→ **PROVIDED INFORMATION**
········

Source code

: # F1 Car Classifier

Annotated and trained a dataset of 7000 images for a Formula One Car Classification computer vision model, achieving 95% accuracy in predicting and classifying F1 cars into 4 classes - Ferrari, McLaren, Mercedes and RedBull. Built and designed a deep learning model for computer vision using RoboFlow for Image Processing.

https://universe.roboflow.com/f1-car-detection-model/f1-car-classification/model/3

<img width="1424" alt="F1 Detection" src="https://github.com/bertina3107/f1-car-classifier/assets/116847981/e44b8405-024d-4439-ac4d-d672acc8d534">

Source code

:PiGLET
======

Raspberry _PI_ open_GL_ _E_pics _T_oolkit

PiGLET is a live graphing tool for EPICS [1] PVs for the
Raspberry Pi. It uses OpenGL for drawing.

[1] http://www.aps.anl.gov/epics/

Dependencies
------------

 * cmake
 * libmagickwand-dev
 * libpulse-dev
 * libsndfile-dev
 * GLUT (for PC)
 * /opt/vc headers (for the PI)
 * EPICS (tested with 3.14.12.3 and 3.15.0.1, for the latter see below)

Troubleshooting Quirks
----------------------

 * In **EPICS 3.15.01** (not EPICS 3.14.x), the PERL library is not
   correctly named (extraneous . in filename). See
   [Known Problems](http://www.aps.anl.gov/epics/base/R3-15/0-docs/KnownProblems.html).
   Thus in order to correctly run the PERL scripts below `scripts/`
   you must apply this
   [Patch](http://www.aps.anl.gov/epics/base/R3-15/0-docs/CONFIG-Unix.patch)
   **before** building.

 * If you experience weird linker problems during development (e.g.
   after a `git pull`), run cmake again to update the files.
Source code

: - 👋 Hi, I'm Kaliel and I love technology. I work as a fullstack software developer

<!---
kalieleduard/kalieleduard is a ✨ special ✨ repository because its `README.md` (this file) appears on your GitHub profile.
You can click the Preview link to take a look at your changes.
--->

········

→ **YOUR ASSIGNMENT**
Within the material above, find the lines that contain the word "PiGLET"; copy them.

→ **TASK ANSWER**
:PiGLET
PiGLET is a live graphing tool for EPICS [1] PVs for the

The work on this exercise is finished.